* What you are asked to do
Counting the line with "alignment, and proximity." as the last one, copy out the lines of the data exactly from the first onward.

Segment Start: Entries supplied

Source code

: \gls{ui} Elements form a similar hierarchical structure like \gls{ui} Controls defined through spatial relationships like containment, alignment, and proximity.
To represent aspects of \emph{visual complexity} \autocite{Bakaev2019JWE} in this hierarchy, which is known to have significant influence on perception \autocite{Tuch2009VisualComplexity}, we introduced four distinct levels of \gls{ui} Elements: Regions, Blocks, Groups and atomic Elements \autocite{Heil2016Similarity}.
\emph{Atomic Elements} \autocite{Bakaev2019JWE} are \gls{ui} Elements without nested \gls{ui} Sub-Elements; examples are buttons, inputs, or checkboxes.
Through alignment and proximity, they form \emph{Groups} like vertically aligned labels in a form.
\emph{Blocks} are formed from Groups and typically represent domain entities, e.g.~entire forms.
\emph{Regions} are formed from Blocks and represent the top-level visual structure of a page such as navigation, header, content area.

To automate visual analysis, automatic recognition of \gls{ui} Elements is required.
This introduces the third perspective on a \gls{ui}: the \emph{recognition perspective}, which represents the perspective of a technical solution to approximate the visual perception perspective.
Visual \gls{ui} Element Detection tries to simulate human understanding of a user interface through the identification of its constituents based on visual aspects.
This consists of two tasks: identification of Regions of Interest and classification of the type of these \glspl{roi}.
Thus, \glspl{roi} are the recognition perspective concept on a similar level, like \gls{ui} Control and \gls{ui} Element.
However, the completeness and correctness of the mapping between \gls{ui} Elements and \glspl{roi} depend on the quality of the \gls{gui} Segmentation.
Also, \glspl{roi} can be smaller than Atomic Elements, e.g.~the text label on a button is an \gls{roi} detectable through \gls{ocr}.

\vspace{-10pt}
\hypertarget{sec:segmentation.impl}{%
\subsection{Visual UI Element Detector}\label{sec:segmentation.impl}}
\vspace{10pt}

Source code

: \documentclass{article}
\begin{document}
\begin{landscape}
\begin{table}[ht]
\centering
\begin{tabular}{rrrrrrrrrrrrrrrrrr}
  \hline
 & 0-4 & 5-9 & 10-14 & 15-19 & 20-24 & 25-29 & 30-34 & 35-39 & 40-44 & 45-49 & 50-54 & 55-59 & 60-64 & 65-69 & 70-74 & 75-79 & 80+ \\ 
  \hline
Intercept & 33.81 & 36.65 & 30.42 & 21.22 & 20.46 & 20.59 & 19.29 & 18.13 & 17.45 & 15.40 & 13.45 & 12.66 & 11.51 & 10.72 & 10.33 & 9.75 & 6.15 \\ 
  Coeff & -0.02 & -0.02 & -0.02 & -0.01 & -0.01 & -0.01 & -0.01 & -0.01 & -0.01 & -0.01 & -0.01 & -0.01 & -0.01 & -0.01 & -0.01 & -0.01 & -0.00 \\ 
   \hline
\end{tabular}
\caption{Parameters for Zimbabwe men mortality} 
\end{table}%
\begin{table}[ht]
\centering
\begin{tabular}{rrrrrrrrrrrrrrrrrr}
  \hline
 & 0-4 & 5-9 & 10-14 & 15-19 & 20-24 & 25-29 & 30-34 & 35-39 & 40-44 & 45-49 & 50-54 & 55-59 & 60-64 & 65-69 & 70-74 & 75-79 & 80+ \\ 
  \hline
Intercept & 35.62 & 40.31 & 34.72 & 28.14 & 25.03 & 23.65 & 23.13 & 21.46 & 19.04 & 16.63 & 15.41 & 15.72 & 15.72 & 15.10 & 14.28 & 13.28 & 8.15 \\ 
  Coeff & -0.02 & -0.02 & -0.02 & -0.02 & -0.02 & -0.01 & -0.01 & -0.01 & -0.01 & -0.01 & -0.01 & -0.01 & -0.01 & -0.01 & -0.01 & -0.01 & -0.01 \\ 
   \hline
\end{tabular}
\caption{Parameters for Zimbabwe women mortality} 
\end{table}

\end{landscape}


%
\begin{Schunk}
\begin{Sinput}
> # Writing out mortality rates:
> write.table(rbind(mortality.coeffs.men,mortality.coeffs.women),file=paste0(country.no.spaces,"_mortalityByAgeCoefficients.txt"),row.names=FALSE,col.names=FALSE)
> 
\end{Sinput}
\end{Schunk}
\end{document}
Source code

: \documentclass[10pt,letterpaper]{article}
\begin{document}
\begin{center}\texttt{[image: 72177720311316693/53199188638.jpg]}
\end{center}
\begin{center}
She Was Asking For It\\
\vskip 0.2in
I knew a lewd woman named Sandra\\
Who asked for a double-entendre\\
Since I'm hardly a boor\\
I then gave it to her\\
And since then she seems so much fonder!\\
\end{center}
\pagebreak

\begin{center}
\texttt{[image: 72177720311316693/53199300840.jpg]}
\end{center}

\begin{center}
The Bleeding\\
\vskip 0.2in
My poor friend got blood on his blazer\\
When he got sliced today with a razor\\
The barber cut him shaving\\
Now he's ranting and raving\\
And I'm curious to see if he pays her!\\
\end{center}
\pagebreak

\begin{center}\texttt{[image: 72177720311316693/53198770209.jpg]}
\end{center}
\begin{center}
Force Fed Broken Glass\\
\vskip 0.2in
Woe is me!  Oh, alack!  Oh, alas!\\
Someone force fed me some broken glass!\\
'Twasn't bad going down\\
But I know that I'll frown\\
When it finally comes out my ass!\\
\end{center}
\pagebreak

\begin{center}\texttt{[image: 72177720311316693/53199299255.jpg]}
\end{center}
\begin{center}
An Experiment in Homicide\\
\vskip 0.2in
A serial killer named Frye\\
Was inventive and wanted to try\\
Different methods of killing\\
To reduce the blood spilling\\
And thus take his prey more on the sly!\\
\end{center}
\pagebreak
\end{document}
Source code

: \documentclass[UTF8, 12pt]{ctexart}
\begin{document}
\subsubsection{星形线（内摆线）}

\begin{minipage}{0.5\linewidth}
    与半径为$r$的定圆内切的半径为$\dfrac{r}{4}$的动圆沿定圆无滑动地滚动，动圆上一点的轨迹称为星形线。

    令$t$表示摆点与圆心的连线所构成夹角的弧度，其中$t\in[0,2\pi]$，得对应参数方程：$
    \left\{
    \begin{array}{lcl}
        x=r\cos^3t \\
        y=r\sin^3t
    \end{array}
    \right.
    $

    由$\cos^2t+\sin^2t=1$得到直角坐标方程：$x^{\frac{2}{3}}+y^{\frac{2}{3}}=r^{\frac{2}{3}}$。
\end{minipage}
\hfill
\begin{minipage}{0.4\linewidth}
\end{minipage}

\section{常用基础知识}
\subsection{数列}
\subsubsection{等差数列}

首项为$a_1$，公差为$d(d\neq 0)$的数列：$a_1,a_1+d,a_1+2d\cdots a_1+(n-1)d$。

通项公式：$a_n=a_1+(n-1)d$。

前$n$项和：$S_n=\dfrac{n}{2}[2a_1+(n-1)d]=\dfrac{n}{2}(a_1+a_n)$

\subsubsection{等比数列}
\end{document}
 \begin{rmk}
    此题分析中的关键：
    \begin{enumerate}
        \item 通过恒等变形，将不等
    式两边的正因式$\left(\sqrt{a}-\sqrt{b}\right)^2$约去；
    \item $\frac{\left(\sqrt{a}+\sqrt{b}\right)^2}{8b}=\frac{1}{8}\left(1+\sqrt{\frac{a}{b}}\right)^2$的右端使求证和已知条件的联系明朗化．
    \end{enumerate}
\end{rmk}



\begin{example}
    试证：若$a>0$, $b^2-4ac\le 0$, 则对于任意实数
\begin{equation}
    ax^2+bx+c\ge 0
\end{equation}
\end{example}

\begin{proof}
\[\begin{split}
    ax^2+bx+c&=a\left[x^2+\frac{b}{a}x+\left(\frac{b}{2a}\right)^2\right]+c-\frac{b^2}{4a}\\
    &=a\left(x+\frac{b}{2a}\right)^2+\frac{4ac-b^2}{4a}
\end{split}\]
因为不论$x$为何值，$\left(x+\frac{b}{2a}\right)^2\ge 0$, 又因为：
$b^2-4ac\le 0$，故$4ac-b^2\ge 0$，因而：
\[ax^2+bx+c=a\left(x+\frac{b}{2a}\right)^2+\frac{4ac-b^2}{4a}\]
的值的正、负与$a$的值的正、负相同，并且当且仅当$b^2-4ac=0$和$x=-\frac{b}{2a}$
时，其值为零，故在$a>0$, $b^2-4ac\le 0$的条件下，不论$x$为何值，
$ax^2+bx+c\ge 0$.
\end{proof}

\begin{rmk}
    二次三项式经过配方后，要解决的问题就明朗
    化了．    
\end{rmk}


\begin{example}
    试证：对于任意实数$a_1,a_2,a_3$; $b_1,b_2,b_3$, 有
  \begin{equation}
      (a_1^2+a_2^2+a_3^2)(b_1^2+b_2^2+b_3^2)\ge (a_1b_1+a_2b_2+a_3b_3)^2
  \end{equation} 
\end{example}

Segment End: Entries supplied

* Exercise result
Source code

: \gls{ui} Elements form a similar hierarchical structure like \gls{ui} Controls defined through spatial relationships like containment, alignment, and proximity.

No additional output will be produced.